Task to carry out: Output the whole listing below exactly, omitting the images.

========================

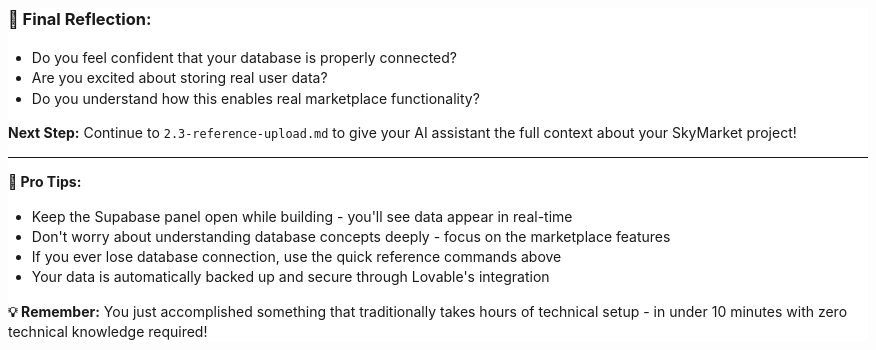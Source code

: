### 📝 Final Reflection:
- Do you feel confident that your database is properly connected?
- Are you excited about storing real user data?
- Do you understand how this enables real marketplace functionality?

**Next Step:** Continue to `2.3-reference-upload.md` to give your AI assistant the full context about your SkyMarket project!

---

**🎯 Pro Tips:**
- Keep the Supabase panel open while building - you'll see data appear in real-time
- Don't worry about understanding database concepts deeply - focus on the marketplace features
- If you ever lose database connection, use the quick reference commands above
- Your data is automatically backed up and secure through Lovable's integration

**💡 Remember:** You just accomplished something that traditionally takes hours of technical setup - in under 10 minutes with zero technical knowledge required!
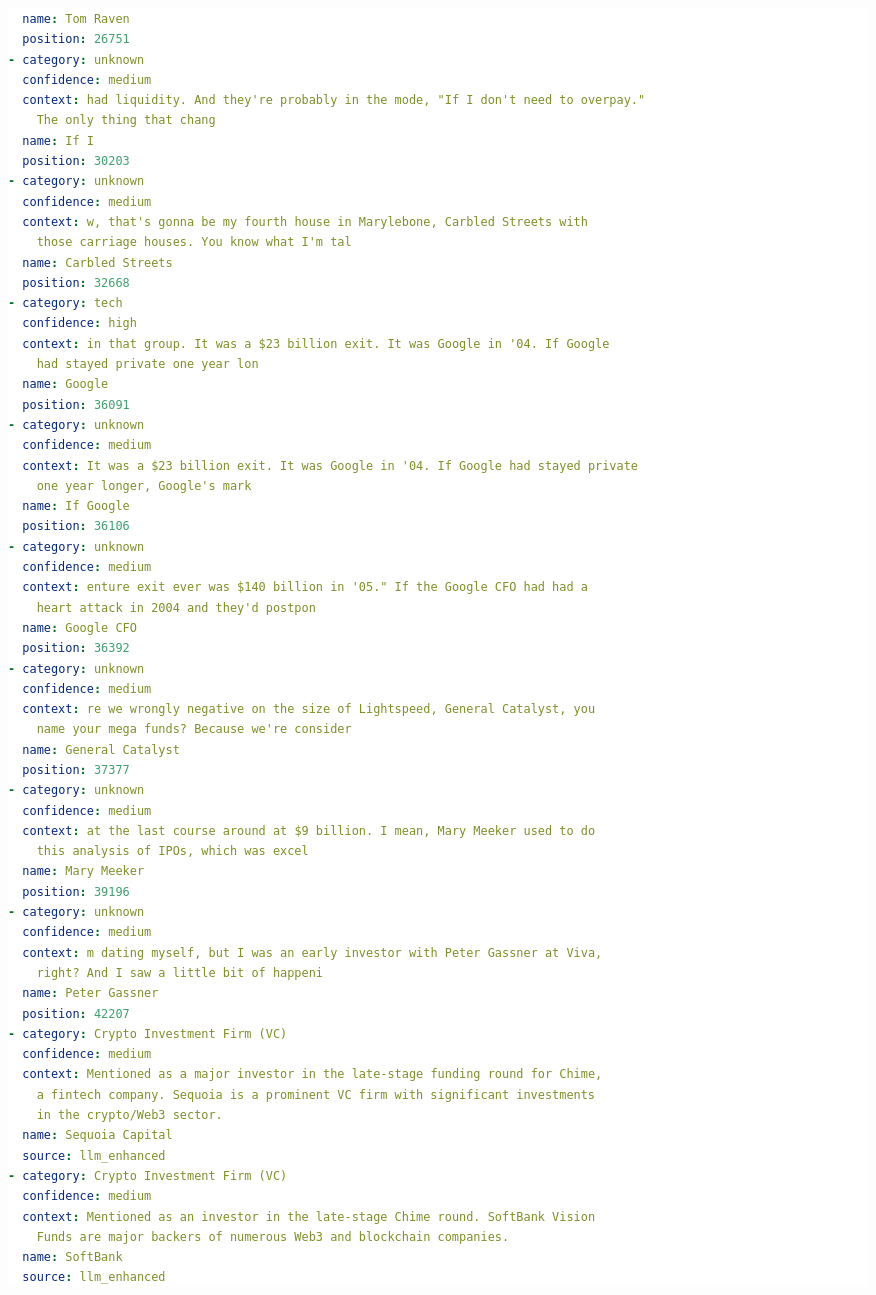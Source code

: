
 ```yaml
  name: Tom Raven
  position: 26751
- category: unknown
  confidence: medium
  context: had liquidity. And they're probably in the mode, "If I don't need to overpay."
    The only thing that chang
  name: If I
  position: 30203
- category: unknown
  confidence: medium
  context: w, that's gonna be my fourth house in Marylebone, Carbled Streets with
    those carriage houses. You know what I'm tal
  name: Carbled Streets
  position: 32668
- category: tech
  confidence: high
  context: in that group. It was a $23 billion exit. It was Google in '04. If Google
    had stayed private one year lon
  name: Google
  position: 36091
- category: unknown
  confidence: medium
  context: It was a $23 billion exit. It was Google in '04. If Google had stayed private
    one year longer, Google's mark
  name: If Google
  position: 36106
- category: unknown
  confidence: medium
  context: enture exit ever was $140 billion in '05." If the Google CFO had had a
    heart attack in 2004 and they'd postpon
  name: Google CFO
  position: 36392
- category: unknown
  confidence: medium
  context: re we wrongly negative on the size of Lightspeed, General Catalyst, you
    name your mega funds? Because we're consider
  name: General Catalyst
  position: 37377
- category: unknown
  confidence: medium
  context: at the last course around at $9 billion. I mean, Mary Meeker used to do
    this analysis of IPOs, which was excel
  name: Mary Meeker
  position: 39196
- category: unknown
  confidence: medium
  context: m dating myself, but I was an early investor with Peter Gassner at Viva,
    right? And I saw a little bit of happeni
  name: Peter Gassner
  position: 42207
- category: Crypto Investment Firm (VC)
  confidence: medium
  context: Mentioned as a major investor in the late-stage funding round for Chime,
    a fintech company. Sequoia is a prominent VC firm with significant investments
    in the crypto/Web3 sector.
  name: Sequoia Capital
  source: llm_enhanced
- category: Crypto Investment Firm (VC)
  confidence: medium
  context: Mentioned as an investor in the late-stage Chime round. SoftBank Vision
    Funds are major backers of numerous Web3 and blockchain companies.
  name: SoftBank
  source: llm_enhanced
```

========================

Task solution:
Source code

:### 📝 Final Reflection:
- Do you feel confident that your database is properly connected?
- Are you excited about storing real user data?
- Do you understand how this enables real marketplace functionality?

**Next Step:** Continue to `2.3-reference-upload.md` to give your AI assistant the full context about your SkyMarket project!

---

**🎯 Pro Tips:**
- Keep the Supabase panel open while building - you'll see data appear in real-time
- Don't worry about understanding database concepts deeply - focus on the marketplace features
- If you ever lose database connection, use the quick reference commands above
- Your data is automatically backed up and secure through Lovable's integration

**💡 Remember:** You just accomplished something that traditionally takes hours of technical setup - in under 10 minutes with zero technical knowledge required!
Source code

:
 ```yaml
  name: Tom Raven
  position: 26751
- category: unknown
  confidence: medium
  context: had liquidity. And they're probably in the mode, "If I don't need to overpay."
    The only thing that chang
  name: If I
  position: 30203
- category: unknown
  confidence: medium
  context: w, that's gonna be my fourth house in Marylebone, Carbled Streets with
    those carriage houses. You know what I'm tal
  name: Carbled Streets
  position: 32668
- category: tech
  confidence: high
  context: in that group. It was a $23 billion exit. It was Google in '04. If Google
    had stayed private one year lon
  name: Google
  position: 36091
- category: unknown
  confidence: medium
  context: It was a $23 billion exit. It was Google in '04. If Google had stayed private
    one year longer, Google's mark
  name: If Google
  position: 36106
- category: unknown
  confidence: medium
  context: enture exit ever was $140 billion in '05." If the Google CFO had had a
    heart attack in 2004 and they'd postpon
  name: Google CFO
  position: 36392
- category: unknown
  confidence: medium
  context: re we wrongly negative on the size of Lightspeed, General Catalyst, you
    name your mega funds? Because we're consider
  name: General Catalyst
  position: 37377
- category: unknown
  confidence: medium
  context: at the last course around at $9 billion. I mean, Mary Meeker used to do
    this analysis of IPOs, which was excel
  name: Mary Meeker
  position: 39196
- category: unknown
  confidence: medium
  context: m dating myself, but I was an early investor with Peter Gassner at Viva,
    right? And I saw a little bit of happeni
  name: Peter Gassner
  position: 42207
- category: Crypto Investment Firm (VC)
  confidence: medium
  context: Mentioned as a major investor in the late-stage funding round for Chime,
    a fintech company. Sequoia is a prominent VC firm with significant investments
    in the crypto/Web3 sector.
  name: Sequoia Capital
  source: llm_enhanced
- category: Crypto Investment Firm (VC)
  confidence: medium
  context: Mentioned as an investor in the late-stage Chime round. SoftBank Vision
    Funds are major backers of numerous Web3 and blockchain companies.
  name: SoftBank
  source: llm_enhanced
```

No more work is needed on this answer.